EXERCISE INSTRUCTIONS:
Repeat every entry in the listing below, exactly.

DATA TO USE:
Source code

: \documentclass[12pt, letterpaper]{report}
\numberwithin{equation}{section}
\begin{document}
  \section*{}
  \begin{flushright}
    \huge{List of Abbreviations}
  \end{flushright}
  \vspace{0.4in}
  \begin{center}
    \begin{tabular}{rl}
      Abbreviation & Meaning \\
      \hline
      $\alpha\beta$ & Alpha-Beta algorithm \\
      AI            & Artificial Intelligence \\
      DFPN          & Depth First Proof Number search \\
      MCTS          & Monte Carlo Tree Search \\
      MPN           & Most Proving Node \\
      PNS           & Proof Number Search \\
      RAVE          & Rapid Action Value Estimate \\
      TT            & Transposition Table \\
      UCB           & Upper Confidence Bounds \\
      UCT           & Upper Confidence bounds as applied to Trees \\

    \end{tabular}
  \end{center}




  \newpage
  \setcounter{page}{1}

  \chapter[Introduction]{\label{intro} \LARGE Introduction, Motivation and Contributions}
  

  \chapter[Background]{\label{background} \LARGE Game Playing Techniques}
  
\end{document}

PROBLEM SOLUTION:
Source code

: \documentclass[12pt, letterpaper]{report}
\numberwithin{equation}{section}
\begin{document}
  \section*{}
  \begin{flushright}
    \huge{List of Abbreviations}
  \end{flushright}
  \vspace{0.4in}
  \begin{center}
    \begin{tabular}{rl}
      Abbreviation & Meaning \\
      \hline
      $\alpha\beta$ & Alpha-Beta algorithm \\
      AI            & Artificial Intelligence \\
      DFPN          & Depth First Proof Number search \\
      MCTS          & Monte Carlo Tree Search \\
      MPN           & Most Proving Node \\
      PNS           & Proof Number Search \\
      RAVE          & Rapid Action Value Estimate \\
      TT            & Transposition Table \\
      UCB           & Upper Confidence Bounds \\
      UCT           & Upper Confidence bounds as applied to Trees \\

    \end{tabular}
  \end{center}




  \newpage
  \setcounter{page}{1}

  \chapter[Introduction]{\label{intro} \LARGE Introduction, Motivation and Contributions}
  

  \chapter[Background]{\label{background} \LARGE Game Playing Techniques}
  
\end{document}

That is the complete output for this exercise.